(Plain-text document sources)
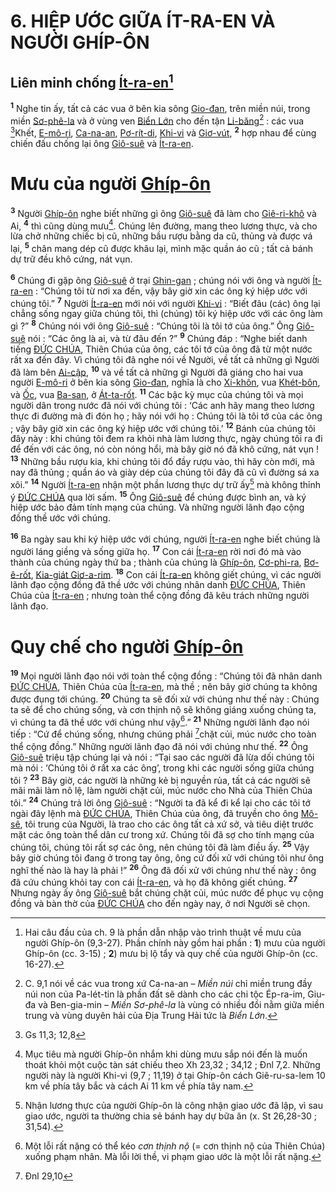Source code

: # 6. HIỆP ƯỚC GIỮA ÍT-RA-EN VÀ NGƯỜI GHÍP-ÔN

## Liên minh chống [Ít-ra-en]()[^1-9f2ec73b-104c-4b6e-99fc-6b8d9d3b1db5]

<sup><b>1</b></sup> Nghe tin ấy, tất cả các vua ở bên kia sông [Gio-đan](), trên miền núi, trong miền [Sơ-phê-la]() và ở vùng ven [Biển Lớn]() cho đến tận [Li-băng]()[^2-9f2ec73b-104c-4b6e-99fc-6b8d9d3b1db5] : các vua [^1@-9f2ec73b-104c-4b6e-99fc-6b8d9d3b1db5]Khết, [E-mô-ri](), [Ca-na-an](), [Pơ-rít-di](), [Khi-vi]() và [Giơ-vút](), <sup><b>2</b></sup> hợp nhau để cùng chiến đấu chống lại ông [Giô-suê]() và [Ít-ra-en]().

# Mưu của người [Ghíp-ôn]()

<sup><b>3</b></sup> Người [Ghíp-ôn]() nghe biết những gì ông [Giô-suê]() đã làm cho [Giê-ri-khô]() và Ai, <sup><b>4</b></sup> thì cũng dùng mưu[^3-9f2ec73b-104c-4b6e-99fc-6b8d9d3b1db5]. Chúng lên đường, mang theo lương thực, và cho lừa chở những chiếc bị cũ, những bầu rượu bằng da cũ, thủng và được vá lại, <sup><b>5</b></sup> chân mang dép cũ được khâu lại, mình mặc quần áo cũ ; tất cả bánh dự trữ đều khô cứng, nát vụn.

<sup><b>6</b></sup> Chúng đi gặp ông [Giô-suê]() ở trại [Ghin-gan]() ; chúng nói với ông và người [Ít-ra-en]() : “Chúng tôi từ nơi xa đến, vậy bây giờ xin các ông ký hiệp ước với chúng tôi.” <sup><b>7</b></sup> Người [Ít-ra-en]() mới nói với người [Khi-vi]() : “Biết đâu (các) ông lại chẳng sống ngay giữa chúng tôi, thì (chúng) tôi ký hiệp ước với các ông làm gì ?” <sup><b>8</b></sup> Chúng nói với ông [Giô-suê]() : “Chúng tôi là tôi tớ của ông.” Ông [Giô-suê]() nói : “Các ông là ai, và từ đâu đến ?” <sup><b>9</b></sup> Chúng đáp : “Nghe biết danh tiếng [ĐỨC CHÚA](), Thiên Chúa của ông, các tôi tớ của ông đã từ một nước rất xa đến đây. Vì chúng tôi đã nghe nói về Người, về tất cả những gì Người đã làm bên [Ai-cập](), <sup><b>10</b></sup> và về tất cả những gì Người đã giáng cho hai vua người [E-mô-ri]() ở bên kia sông [Gio-đan](), nghĩa là cho [Xi-khôn](), vua [Khét-bôn](), và [Ốc](), vua [Ba-san](), ở [Át-ta-rốt](). <sup><b>11</b></sup> Các bậc kỳ mục của chúng tôi và mọi người dân trong nước đã nói với chúng tôi : ‘Các anh hãy mang theo lương thực đi đường mà đi đón họ ; hãy nói với họ : Chúng tôi là tôi tớ của các ông ; vậy bây giờ xin các ông ký hiệp ước với chúng tôi.’ <sup><b>12</b></sup> Bánh của chúng tôi đây này : khi chúng tôi đem ra khỏi nhà làm lương thực, ngày chúng tôi ra đi để đến với các ông, nó còn nóng hổi, mà bây giờ nó đã khô cứng, nát vụn ! <sup><b>13</b></sup> Những bầu rượu kia, khi chúng tôi đổ đầy rượu vào, thì hãy còn mới, mà nay đã thủng ; quần áo và giày dép của chúng tôi đây đã cũ vì đường sá xa xôi.” <sup><b>14</b></sup> Người [Ít-ra-en]() nhận một phần lương thực dự trữ ấy[^4-9f2ec73b-104c-4b6e-99fc-6b8d9d3b1db5] mà không thỉnh ý [ĐỨC CHÚA]() qua lời sấm. <sup><b>15</b></sup> Ông [Giô-suê]() để chúng được bình an, và ký hiệp ước bảo đảm tính mạng của chúng. Và những người lãnh đạo cộng đồng thề ước với chúng.

<sup><b>16</b></sup> Ba ngày sau khi ký hiệp ước với chúng, người [Ít-ra-en]() nghe biết chúng là người láng giềng và sống giữa họ. <sup><b>17</b></sup> Con cái [Ít-ra-en]() rời nơi đó mà vào thành của chúng ngày thứ ba ; thành của chúng là [Ghíp-ôn](), [Cơ-phi-ra](), [Bơ-ê-rốt](), [Kia-giát Giơ-a-rim](). <sup><b>18</b></sup> Con cái [Ít-ra-en]() không giết chúng, vì các người lãnh đạo cộng đồng đã thề ước với chúng nhân danh [ĐỨC CHÚA](), Thiên Chúa của [Ít-ra-en]() ; nhưng toàn thể cộng đồng đã kêu trách những người lãnh đạo.

# Quy chế cho người [Ghíp-ôn]()

<sup><b>19</b></sup> Mọi người lãnh đạo nói với toàn thể cộng đồng : “Chúng tôi đã nhân danh [ĐỨC CHÚA](), Thiên Chúa của [Ít-ra-en](), mà thề ; nên bây giờ chúng ta không được đụng tới chúng. <sup><b>20</b></sup> Chúng ta sẽ đối xử với chúng như thế này : Chúng ta sẽ để cho chúng sống, và cơn thịnh nộ sẽ không giáng xuống chúng ta, vì chúng ta đã thề ước với chúng như vậy[^5-9f2ec73b-104c-4b6e-99fc-6b8d9d3b1db5].” <sup><b>21</b></sup> Những người lãnh đạo nói tiếp : “Cứ để chúng sống, nhưng chúng phải [^2@-9f2ec73b-104c-4b6e-99fc-6b8d9d3b1db5]chặt củi, múc nước cho toàn thể cộng đồng.” Những người lãnh đạo đã nói với chúng như thế. <sup><b>22</b></sup> Ông [Giô-suê]() triệu tập chúng lại và nói : “Tại sao các người đã lừa dối chúng tôi mà nói : ‘Chúng tôi ở rất xa các ông’, trong khi các người sống giữa chúng tôi ? <sup><b>23</b></sup> Bây giờ, các người là những kẻ bị nguyền rủa, tất cả các người sẽ mãi mãi làm nô lệ, làm người chặt củi, múc nước cho Nhà của Thiên Chúa tôi.” <sup><b>24</b></sup> Chúng trả lời ông [Giô-suê]() : “Người ta đã kể đi kể lại cho các tôi tớ ngài đây lệnh mà [ĐỨC CHÚA](), Thiên Chúa của ông, đã truyền cho ông [Mô-sê](), tôi trung của Người, là trao cho các ông tất cả xứ sở, và tiêu diệt trước mặt các ông toàn thể dân cư trong xứ. Chúng tôi đã sợ cho tính mạng của chúng tôi, chúng tôi rất sợ các ông, nên chúng tôi đã làm điều ấy. <sup><b>25</b></sup> Vậy bây giờ chúng tôi đang ở trong tay ông, ông cứ đối xử với chúng tôi như ông nghĩ thế nào là hay là phải !” <sup><b>26</b></sup> Ông đã đối xử với chúng như thế này : ông đã cứu chúng khỏi tay con cái [Ít-ra-en](), và họ đã không giết chúng. <sup><b>27</b></sup> Nhưng ngày ấy ông [Giô-suê]() bắt chúng chặt củi, múc nước để phục vụ cộng đồng và bàn thờ của [ĐỨC CHÚA]() cho đến ngày nay, ở nơi Người sẽ chọn.

[^1-9f2ec73b-104c-4b6e-99fc-6b8d9d3b1db5]: Hai câu đầu của ch. 9 là phần dẫn nhập vào trình thuật về mưu của người Ghíp-ôn (9,3-27). Phần chính này gồm hai phần : **1**) mưu của người Ghíp-ôn (cc. 3-15) ; **2**) mưu bị lộ tẩy và quy chế của người Ghíp-ôn (cc. 16-27).

[^2-9f2ec73b-104c-4b6e-99fc-6b8d9d3b1db5]: C. 9,1 nói về các vua trong xứ Ca-na-an – _Miền núi_ chỉ miền trung đầy núi non của Pa-lét-tin là phần đất sẽ dành cho các chi tộc Ép-ra-im, Giu-đa và Ben-gia-min – _Miền Sơ-phê-la_ là vùng có nhiều đồi nằm giữa miền trung và vùng duyên hải của Địa Trung Hải tức là _Biển Lớn_.

[^3-9f2ec73b-104c-4b6e-99fc-6b8d9d3b1db5]: Mục tiêu mà người Ghíp-ôn nhắm khi dùng mưu sắp nói đến là muốn thoát khỏi một cuộc tàn sát chiếu theo Xh 23,32 ; 34,12 ; Đnl 7,2. Những người này là người Khi-vi (9,7 ; 11,19) ở tại Ghíp-ôn cách Giê-ru-sa-lem 10 km về phía tây bắc và cách Ai 11 km về phía tây nam.

[^4-9f2ec73b-104c-4b6e-99fc-6b8d9d3b1db5]: Nhận lương thực của người Ghíp-ôn là công nhận giao ước đã lập, vì sau giao ước, người ta thường chia sẻ bánh hay dự bữa ăn (x. St 26,28-30 ; 31,54).

[^5-9f2ec73b-104c-4b6e-99fc-6b8d9d3b1db5]: Một lỗi rất nặng có thể kéo _cơn thịnh nộ_ (= cơn thịnh nộ của Thiên Chúa) xuống phạm nhân. Mà lỗi lời thề, vi phạm giao ước là một lỗi rất nặng.

[^1@-9f2ec73b-104c-4b6e-99fc-6b8d9d3b1db5]: Gs 11,3; 12,8

[^2@-9f2ec73b-104c-4b6e-99fc-6b8d9d3b1db5]: Đnl 29,10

Aim of the exercise.
Working from the records above, write out verbatim only the lines from the line containing "VÀ NGƯỜI GHÍP-ÔN" through the line containing "# Mưu của người [Ghíp-ôn]()".

Solution.
: # 6. HIỆP ƯỚC GIỮA ÍT-RA-EN VÀ NGƯỜI GHÍP-ÔN

## Liên minh chống [Ít-ra-en]()[^1-9f2ec73b-104c-4b6e-99fc-6b8d9d3b1db5]

<sup><b>1</b></sup> Nghe tin ấy, tất cả các vua ở bên kia sông [Gio-đan](), trên miền núi, trong miền [Sơ-phê-la]() và ở vùng ven [Biển Lớn]() cho đến tận [Li-băng]()[^2-9f2ec73b-104c-4b6e-99fc-6b8d9d3b1db5] : các vua [^1@-9f2ec73b-104c-4b6e-99fc-6b8d9d3b1db5]Khết, [E-mô-ri](), [Ca-na-an](), [Pơ-rít-di](), [Khi-vi]() và [Giơ-vút](), <sup><b>2</b></sup> hợp nhau để cùng chiến đấu chống lại ông [Giô-suê]() và [Ít-ra-en]().

# Mưu của người [Ghíp-ôn]()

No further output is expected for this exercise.